#### [PROBLEM TO WORK ON]
Read the records and gather each line that includes "scale".

#### [EXTRACTED DATA]
# # #
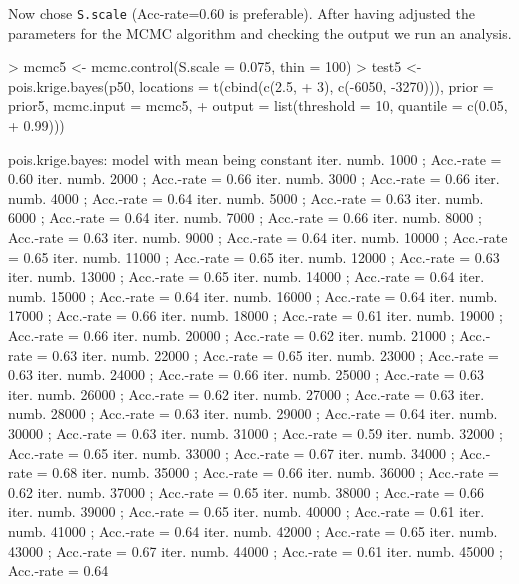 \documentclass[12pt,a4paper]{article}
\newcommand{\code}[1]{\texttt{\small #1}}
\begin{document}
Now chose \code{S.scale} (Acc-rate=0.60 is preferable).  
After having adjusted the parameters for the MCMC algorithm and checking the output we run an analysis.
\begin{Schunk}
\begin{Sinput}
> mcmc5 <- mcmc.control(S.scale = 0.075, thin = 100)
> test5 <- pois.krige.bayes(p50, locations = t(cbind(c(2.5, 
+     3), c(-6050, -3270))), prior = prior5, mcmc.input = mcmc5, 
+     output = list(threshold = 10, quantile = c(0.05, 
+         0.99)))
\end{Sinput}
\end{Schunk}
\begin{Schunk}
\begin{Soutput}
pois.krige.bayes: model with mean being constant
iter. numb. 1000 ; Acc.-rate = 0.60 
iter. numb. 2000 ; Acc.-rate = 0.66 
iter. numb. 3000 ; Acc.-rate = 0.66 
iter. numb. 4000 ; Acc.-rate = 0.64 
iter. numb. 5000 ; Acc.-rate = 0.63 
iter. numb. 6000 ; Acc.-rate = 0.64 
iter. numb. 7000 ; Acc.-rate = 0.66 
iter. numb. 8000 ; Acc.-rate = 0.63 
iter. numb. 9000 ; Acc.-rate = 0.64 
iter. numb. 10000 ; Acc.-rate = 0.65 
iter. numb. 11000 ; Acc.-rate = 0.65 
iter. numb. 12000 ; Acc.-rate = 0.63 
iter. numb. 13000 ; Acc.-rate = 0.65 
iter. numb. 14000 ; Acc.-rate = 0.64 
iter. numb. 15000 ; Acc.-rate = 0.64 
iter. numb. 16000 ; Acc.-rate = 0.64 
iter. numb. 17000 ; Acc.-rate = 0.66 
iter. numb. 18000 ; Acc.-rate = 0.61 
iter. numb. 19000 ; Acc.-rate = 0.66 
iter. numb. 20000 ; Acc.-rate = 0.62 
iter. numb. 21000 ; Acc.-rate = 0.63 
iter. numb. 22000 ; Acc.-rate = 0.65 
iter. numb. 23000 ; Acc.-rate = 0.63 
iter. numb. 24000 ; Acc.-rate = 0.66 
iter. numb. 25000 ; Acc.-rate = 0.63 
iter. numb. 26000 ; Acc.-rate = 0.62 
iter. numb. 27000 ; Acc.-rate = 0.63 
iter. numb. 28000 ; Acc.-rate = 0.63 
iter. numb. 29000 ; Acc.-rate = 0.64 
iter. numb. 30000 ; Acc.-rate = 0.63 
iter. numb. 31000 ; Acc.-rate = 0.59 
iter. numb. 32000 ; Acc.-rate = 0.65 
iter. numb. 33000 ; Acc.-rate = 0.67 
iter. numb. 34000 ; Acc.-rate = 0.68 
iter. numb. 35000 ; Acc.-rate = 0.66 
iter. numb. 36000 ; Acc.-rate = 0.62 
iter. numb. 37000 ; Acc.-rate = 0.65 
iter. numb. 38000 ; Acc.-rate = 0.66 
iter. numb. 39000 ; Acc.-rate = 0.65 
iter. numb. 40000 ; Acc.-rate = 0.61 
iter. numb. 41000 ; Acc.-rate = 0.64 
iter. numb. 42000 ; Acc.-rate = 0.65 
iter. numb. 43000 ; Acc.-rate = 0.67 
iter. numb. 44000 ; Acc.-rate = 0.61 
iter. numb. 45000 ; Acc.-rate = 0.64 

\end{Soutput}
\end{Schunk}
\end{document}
# # #
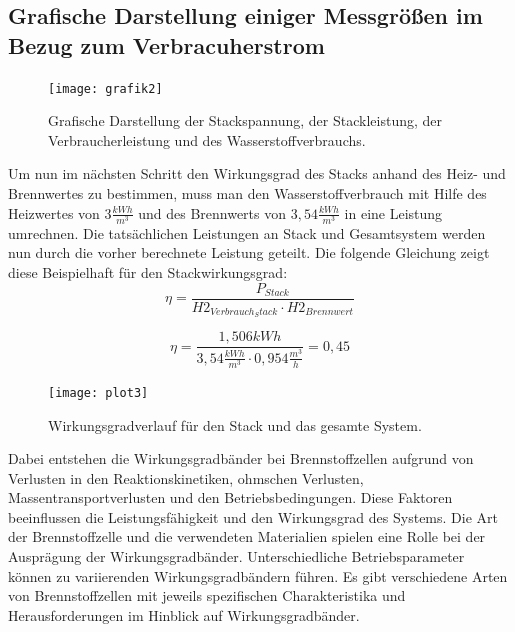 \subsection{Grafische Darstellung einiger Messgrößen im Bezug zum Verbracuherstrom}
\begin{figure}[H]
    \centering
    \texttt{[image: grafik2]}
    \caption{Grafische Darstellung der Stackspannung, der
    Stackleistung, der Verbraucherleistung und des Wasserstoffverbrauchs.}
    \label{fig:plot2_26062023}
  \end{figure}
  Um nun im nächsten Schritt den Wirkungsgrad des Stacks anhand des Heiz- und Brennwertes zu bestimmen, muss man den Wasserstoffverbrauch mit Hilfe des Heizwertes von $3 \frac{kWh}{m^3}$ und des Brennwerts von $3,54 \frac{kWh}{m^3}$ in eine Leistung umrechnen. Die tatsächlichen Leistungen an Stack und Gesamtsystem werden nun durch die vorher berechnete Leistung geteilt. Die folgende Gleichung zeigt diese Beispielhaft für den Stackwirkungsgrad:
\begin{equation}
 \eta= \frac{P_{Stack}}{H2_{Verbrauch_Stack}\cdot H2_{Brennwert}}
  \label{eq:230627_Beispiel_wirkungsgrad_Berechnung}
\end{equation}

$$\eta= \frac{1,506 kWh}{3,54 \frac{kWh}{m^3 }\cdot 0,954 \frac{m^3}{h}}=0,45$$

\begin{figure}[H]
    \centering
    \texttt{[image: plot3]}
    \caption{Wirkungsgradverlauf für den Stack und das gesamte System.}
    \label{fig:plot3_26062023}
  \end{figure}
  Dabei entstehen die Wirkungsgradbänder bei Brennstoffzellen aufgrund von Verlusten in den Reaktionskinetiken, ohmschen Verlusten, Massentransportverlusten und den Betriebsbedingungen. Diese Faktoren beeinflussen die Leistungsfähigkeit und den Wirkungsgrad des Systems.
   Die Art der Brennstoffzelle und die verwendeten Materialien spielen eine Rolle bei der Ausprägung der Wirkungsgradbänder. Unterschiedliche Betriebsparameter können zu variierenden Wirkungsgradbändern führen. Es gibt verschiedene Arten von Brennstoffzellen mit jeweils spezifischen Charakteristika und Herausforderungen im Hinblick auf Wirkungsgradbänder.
# # #
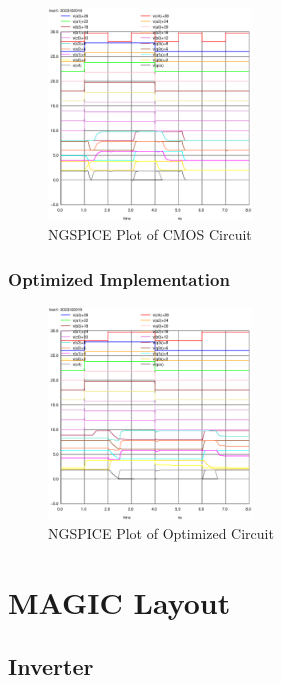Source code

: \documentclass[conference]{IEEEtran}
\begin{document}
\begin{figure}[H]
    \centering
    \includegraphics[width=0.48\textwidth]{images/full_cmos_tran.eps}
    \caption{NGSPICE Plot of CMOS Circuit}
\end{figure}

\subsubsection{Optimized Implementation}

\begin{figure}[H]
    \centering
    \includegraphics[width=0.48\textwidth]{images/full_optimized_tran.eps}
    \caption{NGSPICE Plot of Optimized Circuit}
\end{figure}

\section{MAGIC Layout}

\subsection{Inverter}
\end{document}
# # #
#### [TASK ANSWER]
Now chose \code{S.scale} (Acc-rate=0.60 is preferable).  
> mcmc5 <- mcmc.control(S.scale = 0.075, thin = 100)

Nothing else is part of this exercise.